▶ _DATASET ENTRIES_
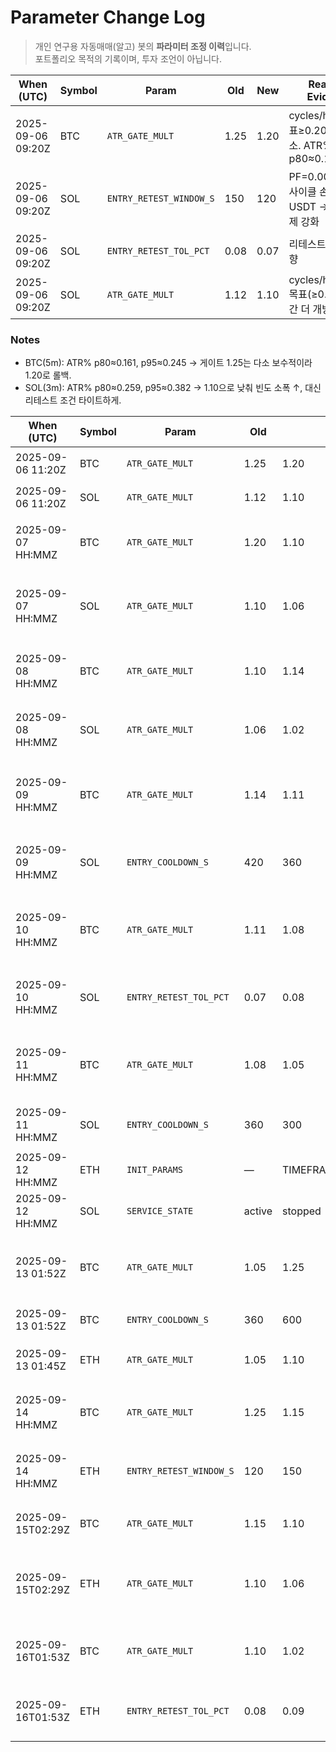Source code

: # Parameter Change Log

> 개인 연구용 자동매매(알고) 봇의 **파라미터 조정 이력**입니다.  
> 포트폴리오 목적의 기록이며, 투자 조언이 아닙니다.

| When (UTC)        | Symbol | Param                | Old  | New  | Reason / Evidence                                      | Link |
|-------------------|--------|----------------------|------|------|---------------------------------------------------------|------|
| 2025-09-06 09:20Z | BTC    | `ATR_GATE_MULT`      | 1.25 | 1.20 | cycles/h=0.00(목표≥0.20), 신호 과소. ATR% p80≈0.161     | —    |
| 2025-09-06 09:20Z | SOL    | `ENTRY_RETEST_WINDOW_S` | 150  | 120  | PF=0.00, 최근 1사이클 손실 -0.32 USDT → 오탐 억제 강화 | —    |
| 2025-09-06 09:20Z | SOL    | `ENTRY_RETEST_TOL_PCT`  | 0.08 | 0.07 | 리테스트 정밀도 상향                                     | —    |
| 2025-09-06 09:20Z | SOL    | `ATR_GATE_MULT`      | 1.12 | 1.10 | cycles/h=0.06<목표(≥0.30) → 약간 더 개방                 | —    |

### Notes
- BTC(5m): ATR% p80≈0.161, p95≈0.245 → 게이트 1.25는 다소 보수적이라 1.20로 롤백.  
- SOL(3m): ATR% p80≈0.259, p95≈0.382 → 1.10으로 낮춰 빈도 소폭 ↑, 대신 리테스트 조건 타이트하게.



| When (UTC)        | Symbol | Param            | Old  | New  | Reason / Evidence                           | Link |
|-------------------|--------|------------------|------|------|----------------------------------------------|------|
| 2025-09-06 11:20Z | BTC    | `ATR_GATE_MULT`  | 1.25 | 1.20 | 11h 동안 cycles=0 → 신호 과소 추정(완화)     | —    |
| 2025-09-06 11:20Z | SOL    | `ATR_GATE_MULT`  | 1.12 | 1.10 | 11h 동안 cycles=0 → 빈도 소폭 상향            | —    |
| 2025-09-07 HH:MMZ | BTC | `ATR_GATE_MULT` | 1.20 | 1.10 | 24h cycles/h=0.00<0.20; ATR% p80≈0.129 → 신호 과소로 완화 | — |
| 2025-09-07 HH:MMZ | SOL | `ATR_GATE_MULT` | 1.10 | 1.06 | 24h cycles/h=0.09<0.30, PF↑; ATR% p80≈0.125 → 빈도 소폭↑ | — |
| 2025-09-08 HH:MMZ | BTC | `ATR_GATE_MULT` | 1.10 | 1.14 | 24h cycles/h≈0.17, PF=0.00 → 노이즈 컷 위해 소폭 강화(+3.6%, p80=0.091) | — |
| 2025-09-08 HH:MMZ | SOL | `ATR_GATE_MULT` | 1.06 | 1.02 | 24h cycles/h≈0.08≪목표, PF↑ → 빈도 보강 소폭 완화(−3.8%, p80=0.189)     | — |
| 2025-09-09 HH:MMZ | BTC | `ATR_GATE_MULT`   | 1.14 | 1.11 | 25h cycles/h=0.04<0.20, p80=0.117 → 기회 확대 위해 소폭 완화(−2.6%) | — |
| 2025-09-09 HH:MMZ | SOL | `ENTRY_COOLDOWN_S`| 420  | 360  | ATR=1.02(하한), 25h cycles/h=0.04≪목표 → 빈도 보강 위해 쿨다운 완화 | — |
| 2025-09-10 HH:MMZ | BTC | `ATR_GATE_MULT`       | 1.11 | 1.08 | 24h cycles/h=0.04<0.20, p80=0.131 → 기회 확대 위해 소폭 완화(−2.7%) | — |
| 2025-09-10 HH:MMZ | SOL | `ENTRY_RETEST_TOL_PCT`| 0.07 | 0.08 | ATR=1.02(하한), cycles/h=0.00 → 리테스트 허용폭 상향으로 후보 신호 확대 | — |
| 2025-09-11 HH:MMZ | BTC | `ATR_GATE_MULT`   | 1.08 | 1.05 | 22h cycles/h=0.00<0.20, p80=0.128 → 진입 억제 완화를 위해 추가 완화(−2.9%) | — |
| 2025-09-11 HH:MMZ | SOL | `ENTRY_COOLDOWN_S`| 360  | 300  | ATR=1.02(하한), cycles/h=0.00 → 빈도 보강 위해 쿨다운 완화 | — |
| 2025-09-12 HH:MMZ | ETH | `INIT_PARAMS`     | — | TIMEFRAME=3m,LEV=3,TOL=0.08,WIN=120,COOL=300,ATR=1.05 | 신규 편성(솔 슬롯 대체), 48h 관찰 시작 | — |
| 2025-09-12 HH:MMZ | SOL | `SERVICE_STATE`   | active | stopped | ETH 실험 위해 임시 중지(설정 보존) | — |
| 2025-09-13 01:52Z    | BTC    | `ATR_GATE_MULT`     | 1.05   | 1.25  | 31h cycles PF=0.60·PnL−0.16 → 노이즈 컷 위해 트리거 상향 **(+19%, p80=0.127)**               | —     |
| 2025-09-13 01:52Z    | BTC    | `ENTRY_COOLDOWN_S`  | 360    | 600   | 재진입 군집 억제·사이클 품질 개선 목적 **(+66%)**                                            | —     |
| 2025-09-13 01:45Z    | ETH    | `ATR_GATE_MULT`     | 1.05   | 1.10  | 초기 과진입 방지, 품질 우선 소폭 상향 **(+4.8%, p80=0.188)**                                 | —     |
| 2025-09-14 HH:MMZ | BTC | `ATR_GATE_MULT`           | 1.25 | 1.15 | 24h cycles/h≈0.00≪목표, p80=0.114 → 기회 확대 위해 완화(−8.0%) | — |
| 2025-09-14 HH:MMZ | ETH | `ENTRY_RETEST_WINDOW_S`   | 120  | 150  | 24h cycles/h=0.00, ATR=1.10(p80=0.188, Gate≈0.207%) → 신호 허용시간 확대 | — |
| 2025-09-15T02:29Z | BTC | `ATR_GATE_MULT` | 1.15 | 1.10 | 24h cycles/h=0.00≪목표0.20, p80=0.099 → 소폭 완화(−4.4%) | — |
| 2025-09-15T02:29Z | ETH | `ATR_GATE_MULT` | 1.10 | 1.06 | 24h cycles/h=0.00<0.30, p80=0.155, 쿨다운300·윈도우150 유지 → 소폭 완화(−3.6%) | — |
| 2025-09-16T01:53Z | BTC | `ATR_GATE_MULT`        | 1.10 | 1.02 | 24h cycles/h=0.00≪목표0.20, p80=0.113↑ → 게이트 하한으로 완화(−7.3%) | — |
| 2025-09-16T01:53Z | ETH | `ENTRY_RETEST_TOL_PCT` | 0.08 | 0.09 | cycles/h=0.00<0.30, p80=0.186로 게이트↑ → 리테스트 허용폭 확장(+0.01) | — |

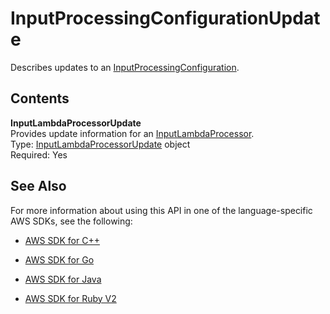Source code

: # InputProcessingConfigurationUpdate<a name="API_InputProcessingConfigurationUpdate"></a>

Describes updates to an [InputProcessingConfiguration](API_InputProcessingConfiguration.md)\. 

## Contents<a name="API_InputProcessingConfigurationUpdate_Contents"></a>

 **InputLambdaProcessorUpdate**   
Provides update information for an [InputLambdaProcessor](API_InputLambdaProcessor.md)\.  
Type: [InputLambdaProcessorUpdate](API_InputLambdaProcessorUpdate.md) object  
Required: Yes

## See Also<a name="API_InputProcessingConfigurationUpdate_SeeAlso"></a>

For more information about using this API in one of the language\-specific AWS SDKs, see the following:

+  [AWS SDK for C\+\+](http://docs.aws.amazon.com/goto/SdkForCpp/kinesisanalytics-2015-08-14/InputProcessingConfigurationUpdate) 

+  [AWS SDK for Go](http://docs.aws.amazon.com/goto/SdkForGoV1/kinesisanalytics-2015-08-14/InputProcessingConfigurationUpdate) 

+  [AWS SDK for Java](http://docs.aws.amazon.com/goto/SdkForJava/kinesisanalytics-2015-08-14/InputProcessingConfigurationUpdate) 

+  [AWS SDK for Ruby V2](http://docs.aws.amazon.com/goto/SdkForRubyV2/kinesisanalytics-2015-08-14/InputProcessingConfigurationUpdate) 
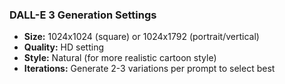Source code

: ### DALL-E 3 Generation Settings

- **Size:** 1024x1024 (square) or 1024x1792 (portrait/vertical)
- **Quality:** HD setting
- **Style:** Natural (for more realistic cartoon style)
- **Iterations:** Generate 2-3 variations per prompt to select best
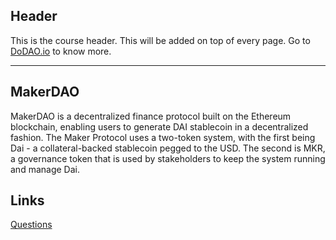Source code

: ## Header
This is the course header. This will be added on top of every page. Go to [DoDAO.io](https://www.dodao.io) to know more.

---

## MakerDAO
 
MakerDAO is a decentralized finance protocol built on the Ethereum blockchain, enabling users to generate DAI stablecoin  in a decentralized fashion. The Maker Protocol uses a two-token system, with the first being Dai - a collateral-backed  stablecoin pegged to the USD. The second is MKR, a governance token that is used by stakeholders to keep the system running  and manage Dai.
 







## Links




[Questions](./../../generated/questions/makerdao.md)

▶ _ACTIVITY_
Once you have returned the line containing "PF=0.00, 최근 1사이클", stop; begin at the first line of the material, keep each line exact, and skip the pictures.

▶ _SOLUTION BELOW_
Source code

: # Parameter Change Log

> 개인 연구용 자동매매(알고) 봇의 **파라미터 조정 이력**입니다.  
> 포트폴리오 목적의 기록이며, 투자 조언이 아닙니다.

| When (UTC)        | Symbol | Param                | Old  | New  | Reason / Evidence                                      | Link |
|-------------------|--------|----------------------|------|------|---------------------------------------------------------|------|
| 2025-09-06 09:20Z | BTC    | `ATR_GATE_MULT`      | 1.25 | 1.20 | cycles/h=0.00(목표≥0.20), 신호 과소. ATR% p80≈0.161     | —    |
| 2025-09-06 09:20Z | SOL    | `ENTRY_RETEST_WINDOW_S` | 150  | 120  | PF=0.00, 최근 1사이클 손실 -0.32 USDT → 오탐 억제 강화 | —    |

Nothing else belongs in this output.